What the task requires:
With the images removed, write out every line below exactly.

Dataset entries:
—————

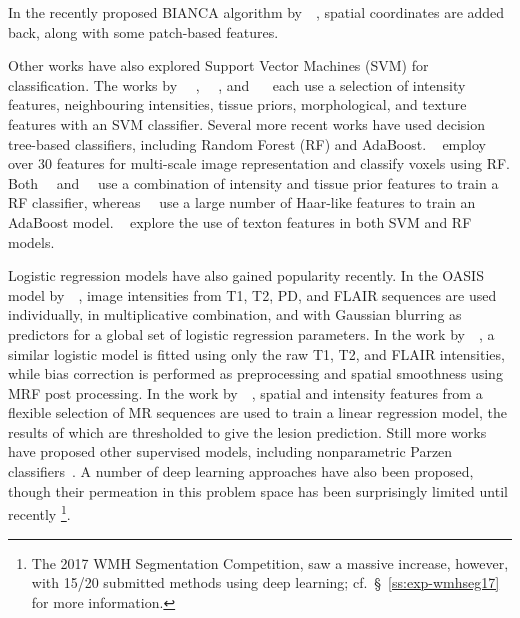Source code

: In the recently proposed BIANCA algorithm by~\citeauthor{Griffanti2016}~\cite{Griffanti2016},
spatial coordinates are added back, along with some patch-based features.
\par
Other works have also explored Support Vector Machines (SVM) for classification.
The works by%
~\citeauthor{Lao2006}~\cite{Lao2006},%
~\citeauthor{Abdullah2012}~\cite{Abdullah2012}, and%
~\citeauthor{Scully2010}~\cite{Scully2010}
each use a selection of
intensity features, neighbouring intensities, tissue priors, morphological, and texture features
with an SVM classifier.
Several more recent works have used decision tree-based classifiers,
including Random Forest (RF) and AdaBoost.
\citeauthor{Akselrod-Ballin2009}~\cite{Akselrod-Ballin2009} employ over 30 features
for multi-scale image representation and classify voxels using RF.
Both~\citeauthor{Geremia2011}~\cite{Geremia2011} and~\citeauthor{Roy2015}~\cite{Roy2015}
use a combination of intensity and tissue prior features to train a RF classifier,
whereas~\citeauthor{Wels2008}~\cite{Wels2008} use a large number of Haar-like features
to train an AdaBoost model.
\citeauthor{Ithapu2014}~\cite{Ithapu2014} explore the use of
texton features in both SVM and RF models.
\par
Logistic regression models have also gained popularity recently.
In the OASIS model by~\citeauthor{Sweeney2013}~\cite{Sweeney2013},
image intensities from T1, T2, PD, and FLAIR sequences are used
individually, in multiplicative combination, and with Gaussian blurring
as predictors for a global set of logistic regression parameters.
In the work by~\citeauthor{Zhan2017}~\cite{Zhan2017}, a similar logistic model is fitted using
only the raw T1, T2, and FLAIR intensities, while
bias correction is performed as preprocessing and spatial smoothness using MRF post processing.
In the work by~\citeauthor{Dadar2017}~\cite{Dadar2017},
spatial and intensity features from a flexible selection of MR sequences are used to
train a linear regression model, the results of which are thresholded to give the lesion prediction.
Still more works have proposed other supervised models,
including nonparametric Parzen classifiers~\cite{Sajja2006}.
A number of deep learning approaches have also been proposed,
though their permeation in this problem space has been surprisingly limited until recently%
\footnote{The 2017 WMH Segmentation Competition, saw a massive increase, however, with
  15/20 submitted methods using deep learning;
  cf.~\S~\ref{ss:exp-wmhseg17} for more information.}.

—————

Answer for this exercise:
Source code

: In the recently proposed BIANCA algorithm by~\citeauthor{Griffanti2016}~\cite{Griffanti2016},
spatial coordinates are added back, along with some patch-based features.
\par
Other works have also explored Support Vector Machines (SVM) for classification.
The works by%
~\citeauthor{Lao2006}~\cite{Lao2006},%
~\citeauthor{Abdullah2012}~\cite{Abdullah2012}, and%
~\citeauthor{Scully2010}~\cite{Scully2010}
each use a selection of
intensity features, neighbouring intensities, tissue priors, morphological, and texture features
with an SVM classifier.
Several more recent works have used decision tree-based classifiers,
including Random Forest (RF) and AdaBoost.
\citeauthor{Akselrod-Ballin2009}~\cite{Akselrod-Ballin2009} employ over 30 features
for multi-scale image representation and classify voxels using RF.
Both~\citeauthor{Geremia2011}~\cite{Geremia2011} and~\citeauthor{Roy2015}~\cite{Roy2015}
use a combination of intensity and tissue prior features to train a RF classifier,
whereas~\citeauthor{Wels2008}~\cite{Wels2008} use a large number of Haar-like features
to train an AdaBoost model.
\citeauthor{Ithapu2014}~\cite{Ithapu2014} explore the use of
texton features in both SVM and RF models.
\par
Logistic regression models have also gained popularity recently.
In the OASIS model by~\citeauthor{Sweeney2013}~\cite{Sweeney2013},
image intensities from T1, T2, PD, and FLAIR sequences are used
individually, in multiplicative combination, and with Gaussian blurring
as predictors for a global set of logistic regression parameters.
In the work by~\citeauthor{Zhan2017}~\cite{Zhan2017}, a similar logistic model is fitted using
only the raw T1, T2, and FLAIR intensities, while
bias correction is performed as preprocessing and spatial smoothness using MRF post processing.
In the work by~\citeauthor{Dadar2017}~\cite{Dadar2017},
spatial and intensity features from a flexible selection of MR sequences are used to
train a linear regression model, the results of which are thresholded to give the lesion prediction.
Still more works have proposed other supervised models,
including nonparametric Parzen classifiers~\cite{Sajja2006}.
A number of deep learning approaches have also been proposed,
though their permeation in this problem space has been surprisingly limited until recently%
\footnote{The 2017 WMH Segmentation Competition, saw a massive increase, however, with
  15/20 submitted methods using deep learning;
  cf.~\S~\ref{ss:exp-wmhseg17} for more information.}.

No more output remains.